REPUBLIC OF SOUTH AFRICA


Case No: 315/2005


Consolidated with:


Case No: 8682/2008


22 JANUARY 2014


In the matter between:


YUGUSAN GOVENDER........................................................................Plaintiff


And


CLEOPHAS SHANE MOODLEY ….....................................First Defendant


ROAD ACCIDENT FUND...............................................Second Defendant


JUDGMENT


Delivered on 22 January 2014


Vahed J:


[1] The actions under case number 315/2005 (“the first action”) and case number 8682/2008 (“the second action”) were consolidated and the trial commenced before me on 4 September 2013. When and the matter was called I was advised by counsel that during the current tranche of the trial I was only required to determine

second defendant’s first special plea, with all other issues to stand over, if needs be, for later determination. I might indicate that the second defendant also raised a second dilatory special plea relating to the determination of the plaintiffs injuries as serious. Although that second special plea was discussed only briefly, I was not required to make any determination thereon. The special plea that required determination related to whether the action against the second defendant had been statutorily barred for want of compliance by the plaintiff with section 2(4)(a) of the Apportionment of Damages Act, 34 of 1956. Both the actions prior to consolidation, and the consolidated action, have a long, detailed and sorry history, the minutiae of which I considered to be highly relevant to the determination of the special plea in question. It is necessary for me to recount that history.


[2] The plaintiff, a practising attorney, was during 2003 still a law student. On 29 June 2003 he was a passenger in a motor vehicle driven by the first defendant. A collision occurred allegedly resulting in the plaintiff sustaining serious bodily injury and causing pain and suffering and other sequelae.


[3] In the first action the plaintiff issued summons against the first defendant during January 2005 claiming damages of approximately R6,8 million. In his particulars of claim the plaintiff referred to the second defendant (although it was not a party to this action) alleging that the liability of the second defendant was limited to the sum of R25,000 in terms of the provisions of section 18(1 )(b) of the Road Accident Fund Act, 56 of 1996 and that accordingly the first defendant was liable to compensate him for such damages that exceeded that amount.


[4] On 21 December 2005 the first defendant delivered his plea in the first action. In that plea he admitted the identities of the parties, the particulars of the collision and that he was the driver of the vehicle, and his failure to compensate the plaintiff. He went on to put the plaintiff to the proof of the remaining allegations, but denied that he had been negligent. In the alternative, and upon proof of his negligence, the first defendant went on to plead that in terms of a policy of insurance with Santam Limited (“Santam”) he was indemnified for any liability for damages up to the extent of R3 million. A copy of the policy of insurance was annexed to his plea.

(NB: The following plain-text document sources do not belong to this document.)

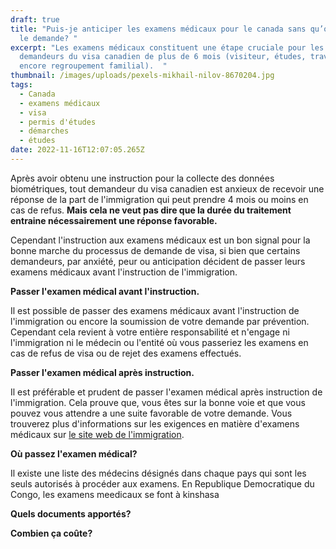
 ```yaml
---
draft: true
title: "Puis-je anticiper les examens médicaux pour le canada sans qu’on ne me
  le demande? "
excerpt: "Les examens médicaux constituent une étape cruciale pour les
  demandeurs du visa canadien de plus de 6 mois (visiteur, études, travail ou
  encore regroupement familial).  "
thumbnail: /images/uploads/pexels-mikhail-nilov-8670204.jpg
tags:
  - Canada
  - examens médicaux
  - visa
  - permis d'études
  - démarches
  - études
date: 2022-11-16T12:07:05.265Z
---
```

Après avoir obtenu une instruction pour la collecte des données biométriques, tout demandeur du visa canadien est anxieux de recevoir une réponse de la part de l'immigration qui peut prendre 4 mois ou moins en cas de refus. **Mais cela ne veut pas dire que la durée du traitement entraine nécessairement une réponse favorable.**

Cependant l'instruction aux examens médicaux est un bon signal pour la bonne marche du processus de demande de visa, si bien que certains demandeurs,  par anxiété, peur ou anticipation décident de passer leurs examens médicaux avant l'instruction de l'immigration.

**Passer l'examen médical avant l'instruction.**

Il est possible de passer des examens médicaux avant l'instruction de l'immigration ou encore la soumission de votre demande par prévention. Cependant cela revient à votre entière responsabilité et n'engage ni l'immigration ni le médecin ou l'entité où vous passeriez les examens en cas de refus de visa ou de rejet des examens effectués. 

**Passer l'examen médical après instruction.**

Il est préférable et prudent de passer l'examen médical après instruction de l'immigration. Cela prouve que, vous êtes sur la bonne voie et que vous pouvez vous attendre a une suite favorable de votre demande. Vous trouverez plus d'informations sur les exigences en matière d'examens médicaux sur [le site web de l'immigration](https://www.canada.ca/fr/immigration-refugies-citoyennete/nouvelles/avis/2022-dispensant-etrangers-emi.html).

**Où passez l'examen médical?**

Il existe une liste des médecins désignés dans chaque pays qui sont les seuls autorisés à procéder aux examens. En Republique Democratique du Congo, les examens meedicaux se font à kinshasa

**Quels documents apportés?**

**Combien ça coûte?**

[5] During February 2006, in terms of a notice dated 21 July 2005, the first defendant issued a Third Party Notice to Santam claiming the indemnification referred to in his plea. It appears that nothing further came of this Third Party Notice because Santam’s attorneys then took over the conduct of the first defendant’s defence by subrogation.


[6] The first action was set down for trial on 14 February 2007. The matter did not proceed on that day because an order was taken by consent declaring the first defendant to be liable to compensate the plaintiff for 100% of the plaintiffs proved or agreed damages. The matter was postponed for the later determination of quantum.


[7] Prior to quantum being determined in the first action, and apparently because his alleged damages far exceeded the upper limit of Santam’s indemnification of the first defendant’s liability, the plaintiff instituted the second action against the second defendant only. The summons in the second action was issued on 24 June 2008. In the second action the plaintiff alleged that another vehicle was also involved in the collision (in addition to the vehicle driven by the first defendant) and attributed negligence to the driver of that vehicle as well. Accordingly, he claimed damages from the second defendant in an amount similar to that claimed in the first action, and in the alternative and in the event of the first defendant being found solely negligent, he claimed damages confined to the capped amount of R25,000.


[8] On 15 August 2008 the second defendant delivered its plea in the second action. That plea was nothing more than a bare denial.


[9] On 27 November 2008 second defendant gave notice in the second action of an offer in full and final settlement of the plaintiffs claim against it of payment of the sum of R 25,000 plus costs on the appropriate magistrate’s court scale.


[10] The first action was set down for trial on quantum on 24 July 2008 but was removed from the roll.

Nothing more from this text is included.